(Stored data entries)
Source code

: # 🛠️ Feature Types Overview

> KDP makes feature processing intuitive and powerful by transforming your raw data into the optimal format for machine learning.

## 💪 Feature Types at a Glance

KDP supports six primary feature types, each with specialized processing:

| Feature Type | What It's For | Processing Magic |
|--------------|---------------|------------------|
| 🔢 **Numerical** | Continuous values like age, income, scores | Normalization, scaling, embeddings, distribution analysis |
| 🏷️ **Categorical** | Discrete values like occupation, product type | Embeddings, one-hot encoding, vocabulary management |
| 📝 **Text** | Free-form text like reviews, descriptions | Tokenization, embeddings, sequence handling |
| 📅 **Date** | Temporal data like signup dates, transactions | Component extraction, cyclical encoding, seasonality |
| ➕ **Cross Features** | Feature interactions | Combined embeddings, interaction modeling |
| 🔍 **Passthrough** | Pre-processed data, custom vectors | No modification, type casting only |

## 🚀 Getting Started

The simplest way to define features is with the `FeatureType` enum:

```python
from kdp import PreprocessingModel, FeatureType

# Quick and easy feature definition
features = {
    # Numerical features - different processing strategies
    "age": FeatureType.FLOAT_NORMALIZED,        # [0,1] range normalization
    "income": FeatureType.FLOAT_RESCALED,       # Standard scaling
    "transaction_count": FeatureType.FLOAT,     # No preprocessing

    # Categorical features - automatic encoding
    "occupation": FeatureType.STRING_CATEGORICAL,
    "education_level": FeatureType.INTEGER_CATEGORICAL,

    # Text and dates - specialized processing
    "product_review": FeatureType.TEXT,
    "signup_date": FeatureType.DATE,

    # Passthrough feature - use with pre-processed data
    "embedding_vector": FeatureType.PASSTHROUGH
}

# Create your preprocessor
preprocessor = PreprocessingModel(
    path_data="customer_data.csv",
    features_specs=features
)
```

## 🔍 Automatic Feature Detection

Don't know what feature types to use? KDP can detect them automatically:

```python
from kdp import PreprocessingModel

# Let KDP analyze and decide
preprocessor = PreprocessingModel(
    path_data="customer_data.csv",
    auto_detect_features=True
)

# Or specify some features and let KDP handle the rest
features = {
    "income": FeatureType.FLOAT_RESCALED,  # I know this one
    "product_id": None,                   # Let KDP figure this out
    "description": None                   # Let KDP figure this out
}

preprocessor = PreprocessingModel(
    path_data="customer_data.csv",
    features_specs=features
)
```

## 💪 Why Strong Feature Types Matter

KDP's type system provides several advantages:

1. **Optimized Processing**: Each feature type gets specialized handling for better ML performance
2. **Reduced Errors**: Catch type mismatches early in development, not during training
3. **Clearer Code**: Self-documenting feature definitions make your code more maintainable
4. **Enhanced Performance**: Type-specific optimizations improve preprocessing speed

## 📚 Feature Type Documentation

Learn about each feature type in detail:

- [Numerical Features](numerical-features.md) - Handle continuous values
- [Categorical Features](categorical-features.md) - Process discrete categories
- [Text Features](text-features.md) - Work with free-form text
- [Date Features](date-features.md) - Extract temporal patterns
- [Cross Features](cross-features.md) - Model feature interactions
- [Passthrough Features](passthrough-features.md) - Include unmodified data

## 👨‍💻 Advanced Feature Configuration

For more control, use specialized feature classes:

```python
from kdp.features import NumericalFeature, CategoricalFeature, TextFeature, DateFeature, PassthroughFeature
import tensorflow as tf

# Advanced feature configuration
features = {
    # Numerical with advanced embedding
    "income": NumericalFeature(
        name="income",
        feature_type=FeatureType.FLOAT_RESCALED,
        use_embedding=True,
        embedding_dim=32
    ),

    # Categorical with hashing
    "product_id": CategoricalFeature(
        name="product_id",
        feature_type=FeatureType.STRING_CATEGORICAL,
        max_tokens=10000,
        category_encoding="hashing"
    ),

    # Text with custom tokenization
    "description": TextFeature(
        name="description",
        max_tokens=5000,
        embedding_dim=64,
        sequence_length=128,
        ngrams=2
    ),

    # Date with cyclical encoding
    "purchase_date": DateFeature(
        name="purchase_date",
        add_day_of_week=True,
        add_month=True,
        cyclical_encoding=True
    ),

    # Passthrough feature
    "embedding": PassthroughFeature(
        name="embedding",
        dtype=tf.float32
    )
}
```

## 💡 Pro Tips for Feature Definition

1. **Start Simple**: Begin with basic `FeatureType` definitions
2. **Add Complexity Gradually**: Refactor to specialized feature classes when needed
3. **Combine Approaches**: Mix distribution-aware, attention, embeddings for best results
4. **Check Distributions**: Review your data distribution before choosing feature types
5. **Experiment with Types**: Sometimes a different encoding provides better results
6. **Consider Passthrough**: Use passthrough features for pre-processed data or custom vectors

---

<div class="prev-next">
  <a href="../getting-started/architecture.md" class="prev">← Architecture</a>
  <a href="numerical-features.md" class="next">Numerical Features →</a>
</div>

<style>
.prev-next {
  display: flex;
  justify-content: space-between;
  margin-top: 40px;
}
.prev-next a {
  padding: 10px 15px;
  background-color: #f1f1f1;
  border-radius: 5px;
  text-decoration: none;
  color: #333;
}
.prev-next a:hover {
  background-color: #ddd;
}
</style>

Directions for this task: Above are the records; set each one down word for word.

Result of the task:
Source code

: # 🛠️ Feature Types Overview

> KDP makes feature processing intuitive and powerful by transforming your raw data into the optimal format for machine learning.

## 💪 Feature Types at a Glance

KDP supports six primary feature types, each with specialized processing:

| Feature Type | What It's For | Processing Magic |
|--------------|---------------|------------------|
| 🔢 **Numerical** | Continuous values like age, income, scores | Normalization, scaling, embeddings, distribution analysis |
| 🏷️ **Categorical** | Discrete values like occupation, product type | Embeddings, one-hot encoding, vocabulary management |
| 📝 **Text** | Free-form text like reviews, descriptions | Tokenization, embeddings, sequence handling |
| 📅 **Date** | Temporal data like signup dates, transactions | Component extraction, cyclical encoding, seasonality |
| ➕ **Cross Features** | Feature interactions | Combined embeddings, interaction modeling |
| 🔍 **Passthrough** | Pre-processed data, custom vectors | No modification, type casting only |

## 🚀 Getting Started

The simplest way to define features is with the `FeatureType` enum:

```python
from kdp import PreprocessingModel, FeatureType

# Quick and easy feature definition
features = {
    # Numerical features - different processing strategies
    "age": FeatureType.FLOAT_NORMALIZED,        # [0,1] range normalization
    "income": FeatureType.FLOAT_RESCALED,       # Standard scaling
    "transaction_count": FeatureType.FLOAT,     # No preprocessing

    # Categorical features - automatic encoding
    "occupation": FeatureType.STRING_CATEGORICAL,
    "education_level": FeatureType.INTEGER_CATEGORICAL,

    # Text and dates - specialized processing
    "product_review": FeatureType.TEXT,
    "signup_date": FeatureType.DATE,

    # Passthrough feature - use with pre-processed data
    "embedding_vector": FeatureType.PASSTHROUGH
}

# Create your preprocessor
preprocessor = PreprocessingModel(
    path_data="customer_data.csv",
    features_specs=features
)
```

## 🔍 Automatic Feature Detection

Don't know what feature types to use? KDP can detect them automatically:

```python
from kdp import PreprocessingModel

# Let KDP analyze and decide
preprocessor = PreprocessingModel(
    path_data="customer_data.csv",
    auto_detect_features=True
)

# Or specify some features and let KDP handle the rest
features = {
    "income": FeatureType.FLOAT_RESCALED,  # I know this one
    "product_id": None,                   # Let KDP figure this out
    "description": None                   # Let KDP figure this out
}

preprocessor = PreprocessingModel(
    path_data="customer_data.csv",
    features_specs=features
)
```

## 💪 Why Strong Feature Types Matter

KDP's type system provides several advantages:

1. **Optimized Processing**: Each feature type gets specialized handling for better ML performance
2. **Reduced Errors**: Catch type mismatches early in development, not during training
3. **Clearer Code**: Self-documenting feature definitions make your code more maintainable
4. **Enhanced Performance**: Type-specific optimizations improve preprocessing speed

## 📚 Feature Type Documentation

Learn about each feature type in detail:

- [Numerical Features](numerical-features.md) - Handle continuous values
- [Categorical Features](categorical-features.md) - Process discrete categories
- [Text Features](text-features.md) - Work with free-form text
- [Date Features](date-features.md) - Extract temporal patterns
- [Cross Features](cross-features.md) - Model feature interactions
- [Passthrough Features](passthrough-features.md) - Include unmodified data

## 👨‍💻 Advanced Feature Configuration

For more control, use specialized feature classes:

```python
from kdp.features import NumericalFeature, CategoricalFeature, TextFeature, DateFeature, PassthroughFeature
import tensorflow as tf

# Advanced feature configuration
features = {
    # Numerical with advanced embedding
    "income": NumericalFeature(
        name="income",
        feature_type=FeatureType.FLOAT_RESCALED,
        use_embedding=True,
        embedding_dim=32
    ),

    # Categorical with hashing
    "product_id": CategoricalFeature(
        name="product_id",
        feature_type=FeatureType.STRING_CATEGORICAL,
        max_tokens=10000,
        category_encoding="hashing"
    ),

    # Text with custom tokenization
    "description": TextFeature(
        name="description",
        max_tokens=5000,
        embedding_dim=64,
        sequence_length=128,
        ngrams=2
    ),

    # Date with cyclical encoding
    "purchase_date": DateFeature(
        name="purchase_date",
        add_day_of_week=True,
        add_month=True,
        cyclical_encoding=True
    ),

    # Passthrough feature
    "embedding": PassthroughFeature(
        name="embedding",
        dtype=tf.float32
    )
}
```

## 💡 Pro Tips for Feature Definition

1. **Start Simple**: Begin with basic `FeatureType` definitions
2. **Add Complexity Gradually**: Refactor to specialized feature classes when needed
3. **Combine Approaches**: Mix distribution-aware, attention, embeddings for best results
4. **Check Distributions**: Review your data distribution before choosing feature types
5. **Experiment with Types**: Sometimes a different encoding provides better results
6. **Consider Passthrough**: Use passthrough features for pre-processed data or custom vectors

---

<div class="prev-next">
  <a href="../getting-started/architecture.md" class="prev">← Architecture</a>
  <a href="numerical-features.md" class="next">Numerical Features →</a>
</div>

<style>
.prev-next {
  display: flex;
  justify-content: space-between;
  margin-top: 40px;
}
.prev-next a {
  padding: 10px 15px;
  background-color: #f1f1f1;
  border-radius: 5px;
  text-decoration: none;
  color: #333;
}
.prev-next a:hover {
  background-color: #ddd;
}
</style>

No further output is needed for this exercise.